* _WHAT THE EXERCISE ASKS_
Pictures aside, return every line below exactly as written.

* _SUPPLIED DATA_
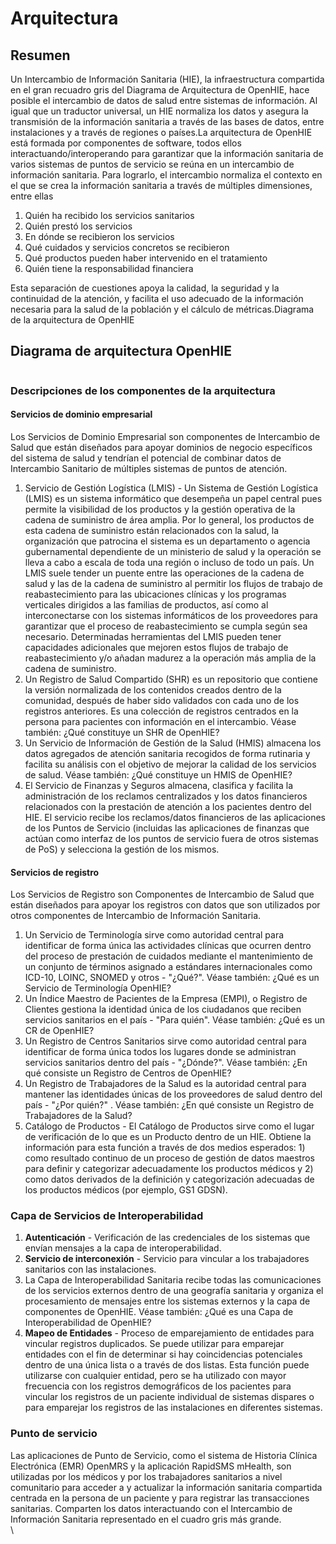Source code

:# Arquitectura

## **Resumen** <a href="#resumen" id="resumen"></a>

Un Intercambio de Información Sanitaria (HIE), la infraestructura compartida en el gran recuadro gris del Diagrama de Arquitectura de OpenHIE, hace posible el intercambio de datos de salud entre sistemas de información. Al igual que un traductor universal, un HIE normaliza los datos y asegura la transmisión de la información sanitaria a través de las bases de datos, entre instalaciones y a través de regiones o países.La arquitectura de OpenHIE está formada por componentes de software, todos ellos interactuando/interoperando para garantizar que la información sanitaria de varios sistemas de puntos de servicio se reúna en un intercambio de información sanitaria. Para lograrlo, el intercambio normaliza el contexto en el que se crea la información sanitaria a través de múltiples dimensiones, entre ellas

1. Quién ha recibido los servicios sanitarios
2. Quién prestó los servicios
3. En dónde se recibieron los servicios
4. Qué cuidados y servicios concretos se recibieron
5. Qué productos pueden haber intervenido en el tratamiento
6. Quién tiene la responsabilidad financiera

Esta separación de cuestiones apoya la calidad, la seguridad y la continuidad de la atención, y facilita el uso adecuado de la información necesaria para la salud de la población y el cálculo de métricas.Diagrama de la arquitectura de OpenHIE​



## Diagrama de arquitectura OpenHIE

<figure><img src="https://lh3.googleusercontent.com/khEPGMvObLh9YEZ26N4k6_ahTJ6VSkkOzOEfRkPMV8v9QvE2wR0fI44-fpjTglpig8hplLr9dfFZ5r6ZQQC-cKxBVV2c1W_U4YQZ_yY21_jWfkbSiJP03B97l-0L8aAb9Uv_gXBI52toGkLzGXjjhF3PU92GcSGloIMCF5tn9AgUuyqlTNIig_NBA1sJ0dfHbHem1Q" alt=""><figcaption></figcaption></figure>

### Descripciones de los componentes de la arquitectura <a href="#descripciones-de-los-componentes-de-la-arquitectura" id="descripciones-de-los-componentes-de-la-arquitectura"></a>

#### Servicios de dominio empresarial <a href="#servicios-de-dominio-empresarial" id="servicios-de-dominio-empresarial"></a>

Los Servicios de Dominio Empresarial son componentes de Intercambio de Salud que están diseñados para apoyar dominios de negocio específicos del sistema de salud y tendrían el potencial de combinar datos de Intercambio Sanitario de múltiples sistemas de puntos de atención.

1. Servicio de Gestión Logística (LMIS) - Un Sistema de Gestión Logística (LMIS) es un sistema informático que desempeña un papel central pues permite la visibilidad de los productos y la gestión operativa de la cadena de suministro de área amplia. Por lo general, los productos de esta cadena de suministro están relacionados con la salud, la organización que patrocina el sistema es un departamento o agencia gubernamental dependiente de un ministerio de salud y la operación se lleva a cabo a escala de toda una región o incluso de todo un país. Un LMIS suele tender un puente entre las operaciones de la cadena de salud y las de la cadena de suministro al permitir los flujos de trabajo de reabastecimiento para las ubicaciones clínicas y los programas verticales dirigidos a las familias de productos, así como al interconectarse con los sistemas informáticos de los proveedores para garantizar que el proceso de reabastecimiento se cumpla según sea necesario. Determinadas herramientas del LMIS pueden tener capacidades adicionales que mejoren estos flujos de trabajo de reabastecimiento y/o añadan madurez a la operación más amplia de la cadena de suministro.
2. Un Registro de Salud Compartido (SHR) es un repositorio que contiene la versión normalizada de los contenidos creados dentro de la comunidad, después de haber sido validados con cada uno de los registros anteriores. Es una colección de registros centrados en la persona para pacientes con información en el intercambio. Véase también: ¿Qué constituye un SHR de OpenHIE?
3. Un Servicio de Información de Gestión de la Salud (HMIS) almacena los datos agregados de atención sanitaria recogidos de forma rutinaria y facilita su análisis con el objetivo de mejorar la calidad de los servicios de salud. Véase también: ¿Qué constituye un HMIS de OpenHIE?
4. El Servicio de Finanzas y Seguros almacena, clasifica y facilita la administración de los reclamos centralizados y los datos financieros relacionados con la prestación de atención a los pacientes dentro del HIE. El servicio recibe los reclamos/datos financieros de las aplicaciones de los Puntos de Servicio (incluidas las aplicaciones de finanzas que actúan como interfaz de los puntos de servicio fuera de otros sistemas de PoS) y selecciona la gestión de los mismos.

#### Servicios de registro <a href="#servicios-de-registro" id="servicios-de-registro"></a>

Los Servicios de Registro son Componentes de Intercambio de Salud que están diseñados para apoyar los registros con datos que son utilizados por otros componentes de Intercambio de Información Sanitaria.

1. Un Servicio de Terminología sirve como autoridad central para identificar de forma única las actividades clínicas que ocurren dentro del proceso de prestación de cuidados mediante el mantenimiento de un conjunto de términos asignado a estándares internacionales como ICD-10, LOINC, SNOMED y otros - "¿Qué?". Véase también: ¿Qué es un Servicio de Terminología OpenHIE?
2. Un Índice Maestro de Pacientes de la Empresa (EMPI), o Registro de Clientes gestiona la identidad única de los ciudadanos que reciben servicios sanitarios en el país - "Para quién". Véase también: ¿Qué es un CR de OpenHIE?
3. Un Registro de Centros Sanitarios sirve como autoridad central para identificar de forma única todos los lugares donde se administran servicios sanitarios dentro del país - "¿Dónde?".  Véase también: ¿En qué consiste un Registro de Centros de OpenHIE?
4. Un Registro de Trabajadores de la Salud es la autoridad central para mantener las identidades únicas de los proveedores de salud dentro del país - "¿Por quién?" . Véase también: ¿En qué consiste un Registro de Trabajadores de la Salud?
5. Catálogo de Productos - El Catálogo de Productos sirve como el lugar de verificación de lo que es un Producto dentro de un HIE. Obtiene la información para esta función a través de dos medios esperados: 1) como resultado continuo de un proceso de gestión de datos maestros para definir y categorizar adecuadamente los productos médicos y 2) como datos derivados de la definición y categorización adecuadas de los productos médicos (por ejemplo, GS1 GDSN).

### Capa de Servicios de Interoperabilidad <a href="#capa-de-servicios-de-interoperabilidad" id="capa-de-servicios-de-interoperabilidad"></a>

1. **Autenticación** - Verificación de las credenciales de los sistemas que envían mensajes a la capa de interoperabilidad.
2. **Servicio de interconexión** - Servicio para vincular a los trabajadores sanitarios con las instalaciones.
3. La Capa de Interoperabilidad Sanitaria recibe todas las comunicaciones de los servicios externos dentro de una geografía sanitaria y organiza el procesamiento de mensajes entre los sistemas externos y la capa de componentes de OpenHIE. Véase también: ¿Qué es una Capa de Interoperabilidad de OpenHIE?
4. **Mapeo de Entidades** - Proceso de emparejamiento de entidades para vincular registros duplicados. Se puede utilizar para emparejar entidades con el fin de determinar si hay coincidencias potenciales dentro de una única lista o a través de dos listas. Esta función puede utilizarse con cualquier entidad, pero se ha utilizado con mayor frecuencia con los registros demográficos de los pacientes para vincular los registros de un paciente individual de sistemas dispares o para emparejar los registros de las instalaciones en diferentes sistemas.

### Punto de servicio <a href="#punto-de-servicio" id="punto-de-servicio"></a>

Las aplicaciones de Punto de Servicio, como el sistema de Historia Clínica Electrónica (EMR) OpenMRS y la aplicación RapidSMS mHealth, son utilizadas por los médicos y por los trabajadores sanitarios a nivel comunitario para acceder a y actualizar la información sanitaria compartida centrada en la persona de un paciente y para registrar las transacciones sanitarias. Comparten los datos interactuando con el Intercambio de Información Sanitaria representado en el cuadro gris más grande.\
\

* _SOLUTION TO THIS PROBLEM_
Source code

:# Arquitectura

## **Resumen** <a href="#resumen" id="resumen"></a>

Un Intercambio de Información Sanitaria (HIE), la infraestructura compartida en el gran recuadro gris del Diagrama de Arquitectura de OpenHIE, hace posible el intercambio de datos de salud entre sistemas de información. Al igual que un traductor universal, un HIE normaliza los datos y asegura la transmisión de la información sanitaria a través de las bases de datos, entre instalaciones y a través de regiones o países.La arquitectura de OpenHIE está formada por componentes de software, todos ellos interactuando/interoperando para garantizar que la información sanitaria de varios sistemas de puntos de servicio se reúna en un intercambio de información sanitaria. Para lograrlo, el intercambio normaliza el contexto en el que se crea la información sanitaria a través de múltiples dimensiones, entre ellas

1. Quién ha recibido los servicios sanitarios
2. Quién prestó los servicios
3. En dónde se recibieron los servicios
4. Qué cuidados y servicios concretos se recibieron
5. Qué productos pueden haber intervenido en el tratamiento
6. Quién tiene la responsabilidad financiera

Esta separación de cuestiones apoya la calidad, la seguridad y la continuidad de la atención, y facilita el uso adecuado de la información necesaria para la salud de la población y el cálculo de métricas.Diagrama de la arquitectura de OpenHIE​



## Diagrama de arquitectura OpenHIE

<figure><img src="https://lh3.googleusercontent.com/khEPGMvObLh9YEZ26N4k6_ahTJ6VSkkOzOEfRkPMV8v9QvE2wR0fI44-fpjTglpig8hplLr9dfFZ5r6ZQQC-cKxBVV2c1W_U4YQZ_yY21_jWfkbSiJP03B97l-0L8aAb9Uv_gXBI52toGkLzGXjjhF3PU92GcSGloIMCF5tn9AgUuyqlTNIig_NBA1sJ0dfHbHem1Q" alt=""><figcaption></figcaption></figure>

### Descripciones de los componentes de la arquitectura <a href="#descripciones-de-los-componentes-de-la-arquitectura" id="descripciones-de-los-componentes-de-la-arquitectura"></a>

#### Servicios de dominio empresarial <a href="#servicios-de-dominio-empresarial" id="servicios-de-dominio-empresarial"></a>

Los Servicios de Dominio Empresarial son componentes de Intercambio de Salud que están diseñados para apoyar dominios de negocio específicos del sistema de salud y tendrían el potencial de combinar datos de Intercambio Sanitario de múltiples sistemas de puntos de atención.

1. Servicio de Gestión Logística (LMIS) - Un Sistema de Gestión Logística (LMIS) es un sistema informático que desempeña un papel central pues permite la visibilidad de los productos y la gestión operativa de la cadena de suministro de área amplia. Por lo general, los productos de esta cadena de suministro están relacionados con la salud, la organización que patrocina el sistema es un departamento o agencia gubernamental dependiente de un ministerio de salud y la operación se lleva a cabo a escala de toda una región o incluso de todo un país. Un LMIS suele tender un puente entre las operaciones de la cadena de salud y las de la cadena de suministro al permitir los flujos de trabajo de reabastecimiento para las ubicaciones clínicas y los programas verticales dirigidos a las familias de productos, así como al interconectarse con los sistemas informáticos de los proveedores para garantizar que el proceso de reabastecimiento se cumpla según sea necesario. Determinadas herramientas del LMIS pueden tener capacidades adicionales que mejoren estos flujos de trabajo de reabastecimiento y/o añadan madurez a la operación más amplia de la cadena de suministro.
2. Un Registro de Salud Compartido (SHR) es un repositorio que contiene la versión normalizada de los contenidos creados dentro de la comunidad, después de haber sido validados con cada uno de los registros anteriores. Es una colección de registros centrados en la persona para pacientes con información en el intercambio. Véase también: ¿Qué constituye un SHR de OpenHIE?
3. Un Servicio de Información de Gestión de la Salud (HMIS) almacena los datos agregados de atención sanitaria recogidos de forma rutinaria y facilita su análisis con el objetivo de mejorar la calidad de los servicios de salud. Véase también: ¿Qué constituye un HMIS de OpenHIE?
4. El Servicio de Finanzas y Seguros almacena, clasifica y facilita la administración de los reclamos centralizados y los datos financieros relacionados con la prestación de atención a los pacientes dentro del HIE. El servicio recibe los reclamos/datos financieros de las aplicaciones de los Puntos de Servicio (incluidas las aplicaciones de finanzas que actúan como interfaz de los puntos de servicio fuera de otros sistemas de PoS) y selecciona la gestión de los mismos.

#### Servicios de registro <a href="#servicios-de-registro" id="servicios-de-registro"></a>

Los Servicios de Registro son Componentes de Intercambio de Salud que están diseñados para apoyar los registros con datos que son utilizados por otros componentes de Intercambio de Información Sanitaria.

1. Un Servicio de Terminología sirve como autoridad central para identificar de forma única las actividades clínicas que ocurren dentro del proceso de prestación de cuidados mediante el mantenimiento de un conjunto de términos asignado a estándares internacionales como ICD-10, LOINC, SNOMED y otros - "¿Qué?". Véase también: ¿Qué es un Servicio de Terminología OpenHIE?
2. Un Índice Maestro de Pacientes de la Empresa (EMPI), o Registro de Clientes gestiona la identidad única de los ciudadanos que reciben servicios sanitarios en el país - "Para quién". Véase también: ¿Qué es un CR de OpenHIE?
3. Un Registro de Centros Sanitarios sirve como autoridad central para identificar de forma única todos los lugares donde se administran servicios sanitarios dentro del país - "¿Dónde?".  Véase también: ¿En qué consiste un Registro de Centros de OpenHIE?
4. Un Registro de Trabajadores de la Salud es la autoridad central para mantener las identidades únicas de los proveedores de salud dentro del país - "¿Por quién?" . Véase también: ¿En qué consiste un Registro de Trabajadores de la Salud?
5. Catálogo de Productos - El Catálogo de Productos sirve como el lugar de verificación de lo que es un Producto dentro de un HIE. Obtiene la información para esta función a través de dos medios esperados: 1) como resultado continuo de un proceso de gestión de datos maestros para definir y categorizar adecuadamente los productos médicos y 2) como datos derivados de la definición y categorización adecuadas de los productos médicos (por ejemplo, GS1 GDSN).

### Capa de Servicios de Interoperabilidad <a href="#capa-de-servicios-de-interoperabilidad" id="capa-de-servicios-de-interoperabilidad"></a>

1. **Autenticación** - Verificación de las credenciales de los sistemas que envían mensajes a la capa de interoperabilidad.
2. **Servicio de interconexión** - Servicio para vincular a los trabajadores sanitarios con las instalaciones.
3. La Capa de Interoperabilidad Sanitaria recibe todas las comunicaciones de los servicios externos dentro de una geografía sanitaria y organiza el procesamiento de mensajes entre los sistemas externos y la capa de componentes de OpenHIE. Véase también: ¿Qué es una Capa de Interoperabilidad de OpenHIE?
4. **Mapeo de Entidades** - Proceso de emparejamiento de entidades para vincular registros duplicados. Se puede utilizar para emparejar entidades con el fin de determinar si hay coincidencias potenciales dentro de una única lista o a través de dos listas. Esta función puede utilizarse con cualquier entidad, pero se ha utilizado con mayor frecuencia con los registros demográficos de los pacientes para vincular los registros de un paciente individual de sistemas dispares o para emparejar los registros de las instalaciones en diferentes sistemas.

### Punto de servicio <a href="#punto-de-servicio" id="punto-de-servicio"></a>

Las aplicaciones de Punto de Servicio, como el sistema de Historia Clínica Electrónica (EMR) OpenMRS y la aplicación RapidSMS mHealth, son utilizadas por los médicos y por los trabajadores sanitarios a nivel comunitario para acceder a y actualizar la información sanitaria compartida centrada en la persona de un paciente y para registrar las transacciones sanitarias. Comparten los datos interactuando con el Intercambio de Información Sanitaria representado en el cuadro gris más grande.\
\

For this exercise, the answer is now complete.